Maybe it's the gravitational pull of the earth in this part of New Mexico. :banghead:

Old Dog
April 15, 2008, 04:29 PM
We're talking about guns more than peopleUnderstand, but I do think the people aspect needs to be mentioned, because, as noted previously, it's not always the hardware at fault. I see numerous firearms failures regularly that I know are directly attributable to improper maintenance, lack of maintenance or operator errors -- failures in firearms that normally have a stellar record for reliability.
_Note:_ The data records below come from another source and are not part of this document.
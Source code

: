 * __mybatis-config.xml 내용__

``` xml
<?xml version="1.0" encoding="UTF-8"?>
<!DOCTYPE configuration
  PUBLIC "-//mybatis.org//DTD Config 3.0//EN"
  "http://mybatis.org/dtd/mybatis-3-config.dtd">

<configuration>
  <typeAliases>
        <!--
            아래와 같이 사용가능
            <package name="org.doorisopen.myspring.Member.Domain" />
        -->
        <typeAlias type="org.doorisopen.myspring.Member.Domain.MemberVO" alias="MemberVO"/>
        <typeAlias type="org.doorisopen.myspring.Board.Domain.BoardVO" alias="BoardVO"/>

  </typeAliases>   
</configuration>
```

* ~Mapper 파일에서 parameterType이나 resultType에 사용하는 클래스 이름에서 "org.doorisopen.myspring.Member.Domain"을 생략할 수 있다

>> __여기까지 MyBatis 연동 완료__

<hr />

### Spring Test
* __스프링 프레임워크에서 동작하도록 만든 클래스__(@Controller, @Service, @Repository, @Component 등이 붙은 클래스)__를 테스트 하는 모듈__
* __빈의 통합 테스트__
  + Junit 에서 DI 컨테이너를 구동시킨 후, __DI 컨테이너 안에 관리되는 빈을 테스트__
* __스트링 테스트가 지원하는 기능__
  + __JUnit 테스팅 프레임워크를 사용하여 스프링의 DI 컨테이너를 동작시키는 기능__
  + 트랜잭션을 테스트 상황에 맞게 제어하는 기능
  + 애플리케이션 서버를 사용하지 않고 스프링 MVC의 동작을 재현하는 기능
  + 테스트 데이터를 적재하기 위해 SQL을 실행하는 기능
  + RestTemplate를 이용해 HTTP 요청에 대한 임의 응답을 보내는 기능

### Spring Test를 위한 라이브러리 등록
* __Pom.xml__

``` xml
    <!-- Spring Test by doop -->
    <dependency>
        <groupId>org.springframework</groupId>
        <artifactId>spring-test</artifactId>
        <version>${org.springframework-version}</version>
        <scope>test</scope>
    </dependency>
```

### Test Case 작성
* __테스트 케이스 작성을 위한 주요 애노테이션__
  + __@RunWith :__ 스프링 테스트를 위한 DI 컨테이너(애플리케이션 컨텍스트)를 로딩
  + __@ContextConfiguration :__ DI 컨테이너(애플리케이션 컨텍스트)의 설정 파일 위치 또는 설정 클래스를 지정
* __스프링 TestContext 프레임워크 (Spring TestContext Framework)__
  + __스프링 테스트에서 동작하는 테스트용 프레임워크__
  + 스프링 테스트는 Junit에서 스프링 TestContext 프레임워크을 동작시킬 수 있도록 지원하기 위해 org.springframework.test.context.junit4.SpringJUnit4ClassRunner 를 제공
Actually, I'd not intended to turn this thread into a "do 1911s run or not" thread ... rather, just sought to qualify why we might see what we see at one's local ranges ... which is why I sought clarification in desertscout's initial post.

Trebor
April 15, 2008, 04:45 PM
I've been running classes for about five years now and I'm at the point where I regularly do one class a month with about a 8 - 12 students.

I've actually been tracking what guns I see and what failures I see. I've missed a few, here and there, but my list is fairly complete. I don't claim it to be "scientific data collection," but it is interesting anecdotal evidence.

For me, whenever I see a student with a Ruger centerfire auto, I breathe a sigh of relieft because that's one gun I know isn't going to go down and slow down the class. They are fairly common in my classes and just seem to run and run. I finally saw my first "bad" Ruger recently, and it was the newer 345 in .45 ACP.

The gun I *hate* seeing is the Berretta or Stoeger Cougar. I've only had three of those come through my class, but all three had multiple malfunctions. I think the rotating barrel requires different lubricating techniques then other guns.

I see a lot of Glocks and surprisingly they seem as prone to malfunctions as any other design. I had a .45 ACP Glock (mid size, can't recall the model #) in my most recent class that had double feeds in almost every mag. The gun was being used by two students (brothers) and it happened for both of them. The owner said he thought it was related to the Winchster White Box ammo he bought as he'd never had that problem with any other ammo.

I rent out some of my own guns and my Sig 239 is extremely reliable. It gets shoot a lot and I can recall only one or two total novices who managed to limp wrist it and cause malfunctions.

My Glock 19 runs fine as well, so far no one has had any problems.

Ammo seems to make a big difference. I've banned Wolf ammo from my classes after having multiple students with problems caused by that ammo. It just slows the class down too much if the guns keep going down.

Wes Janson
April 15, 2008, 11:19 PM
I sold a Beretta Cougar a few months back, and it jammed immediately when the customer shot it. He brought it back in, I pulled it apart, and it was absolutely bone dry. Dropped some CLP over the barrel and rails, and he took it back out where it shot flawlessly.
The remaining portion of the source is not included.